ANTHONY ANTONACE, ADMINISTRATOR OF THE ESTATE OF RICHARD ALLEN ANTONACE, DECEASED
v.
FERRI CONTRACTING COMPANY, INC. AND JOSEPH A. MICALE. APPEAL OF FERRI CONTRACTING COMPANY, INC.



No. 1074 Pittsburgh, 1981, Appeal from the Judgment Entered in the Court of Common Pleas, Civil Action, Allegheny County, No. G.D. 80-01071.

COUNSEL

David B. Fawcett, Jr., Pittsburgh, for appellant.

William S. Schweers, Jr., Pittsburgh, for Antonace, appellee.

David Harry Patterson, Pittsburgh, for Micale, appellee.

Cercone, President Judge, and Beck and Montemuro, JJ. Beck, J., concurred in the result.

Author: Montemuro

[ 320 Pa. Super.

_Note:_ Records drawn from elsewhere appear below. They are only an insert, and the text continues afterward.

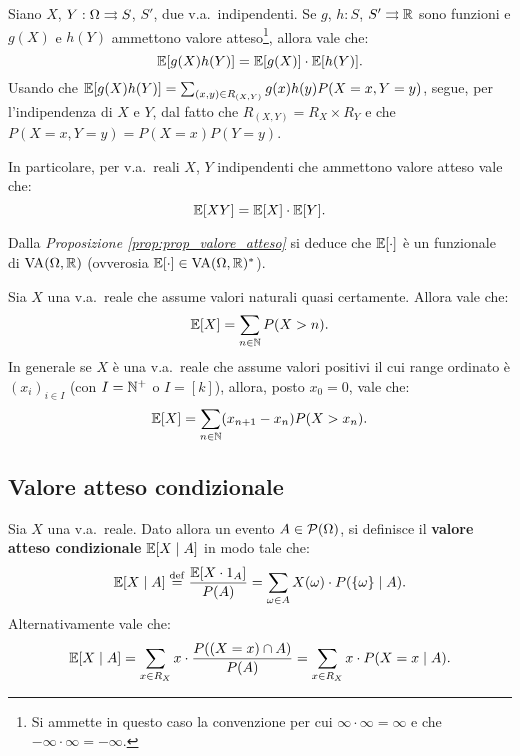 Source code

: \begin{multicols*}{2}
\begin{proposition}
    Siano $X$, $Y : \Omega \rightrightarrows S$, $S'$, due v.a.~indipendenti. Se $g$, $h : S$, $S' \rightrightarrows \mathbb{R}$ sono funzioni e $g(X)$ e $h(Y)$ ammettono valore atteso\footnote{
        Si ammette in questo caso la convenzione per cui $\infty \cdot \infty = \infty$ e
        che $-\infty \cdot \infty = -\infty$.
    }, allora vale che:
    \[
        \mathbb{E}[g(X)h(Y)] = \mathbb{E}[g(X)] \cdot \mathbb{E}[h(Y)].
    \]
    Usando che $\mathbb{E}[g(X)h(Y)] = \sum_{(x, y) \in R_{(X, Y)}} g(x) h(y) P(X = x, Y = y)$, segue, per
    l'indipendenza di $X$ e $Y$, dal fatto che $R_{(X, Y)} = R_X \times R_Y$ e che $P(X = x, Y = y) = P(X = x) P(Y = y)$.
\end{proposition}

\begin{remark}
    \label{remark:indipendenza_valore_atteso}
    In particolare, per v.a.~reali $X$, $Y$ indipendenti che ammettono valore atteso
    vale che:
    \[
        \mathbb{E}[XY] = \mathbb{E}[X] \cdot \mathbb{E}[Y].
    \]
\end{remark}

\begin{remark}
    Dalla \textit{Proposizione \ref{prop:prop_valore_atteso}} si deduce che
    $\mathbb{E}[\cdot]$ è un funzionale di $\operatorname{VA}(\Omega, \mathbb{R})$ (ovverosia
    $\mathbb{E}[\cdot] \in \operatorname{VA}(\Omega, \mathbb{R})^*$).
\end{remark}

\begin{proposition}
    Sia $X$ una v.a.~reale che assume valori naturali quasi certamente.
    Allora vale che:
    \[
        \mathbb{E}[X] = \sum_{n \in \mathbb{N}} P(X > n).
    \]
    In generale se $X$ è una v.a.~reale che assume valori positivi il cui
    range ordinato è $(x_i)_{i \in I}$ (con $I = \mathbb{N}^+$ o $I = [k]$),
    allora, posto $x_0 = 0$, vale che:
    \[
        \mathbb{E}[X] = \sum_{n \in \mathbb{N}} (x_{n+1} - x_n) P(X > x_n).
    \]
\end{proposition}

\subsection{Valore atteso condizionale}

\begin{definition}
    Sia $X$ una v.a.~reale. Dato allora un evento
    $A \in \mathcal{P}(\Omega)$, si definisce il \textbf{valore atteso
    condizionale} $\mathbb{E}[X \mid A]$ in modo tale che:
    \[
        \mathbb{E}[X \mid A] \overset{\mathrm{def}}{=} \frac{\mathbb{E}[X \cdot 1_A]}{P(A)} = \sum_{\omega \in A} X(\omega) \cdot P(\{\omega\} \mid A).
    \]
    Alternativamente vale che:
    \[
        \mathbb{E}[X \mid A] = \sum_{x \in R_X} x \cdot \frac{P((X = x) \cap A)}{P(A)} = \sum_{x \in R_X} x \cdot P(X=x \mid A).
    \]
\end{definition}


\end{multicols*}

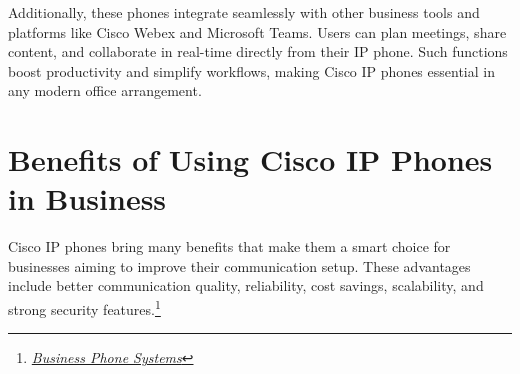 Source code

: \documentclass[11pt,a4paper]{article}
\begin{document}
Additionally, these phones integrate seamlessly with other business tools and platforms like Cisco Webex and Microsoft Teams. Users can plan meetings, share content, and collaborate in real-time directly from their IP phone. Such functions boost productivity and simplify workflows, making Cisco IP phones essential in any modern office arrangement.


\section*{Benefits of Using Cisco IP Phones in Business}

Cisco IP phones bring many benefits that make them a smart choice for businesses aiming to improve their communication setup. These advantages include better communication quality, reliability, cost savings, scalability, and strong security features.\footnote{\href{https://www.cisco.com/c/en/us/solutions/small-business/collaboration/phone-systems.html}{\textit{Business Phone Systems}}}
\end{document}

Page 521]

This is an action in trespass commenced under the Wrongful Death and Survival Acts, 42 Pa.C.S.A. §§ 8301, 8302. Appellee, Antonace, is seeking damages for the death of his minor son, Richard, age 16, who died September 16, 1979 as a result of injuries he sustained the previous day.

On September 15, 1979, at approximately 5:00 P.M., the decedent was operating a dirt bike on property owned by appellee, Joseph A. Micale, but leased to appellant, Ferri Contracting, Inc. It was the decedent's intention to visit a friend, Gerry Penk, whose residence was located adjacent to the property occupied by appellant. The decedent entered the property at the south or rear end and travelled a short distance before his dirt bike collided with a one and one-half inch steel cable which had been strung across a roadway on the property by appellant. The cable flew up and struck the decedent on the neck. This injury ultimately proved fatal as the decedent died the following day.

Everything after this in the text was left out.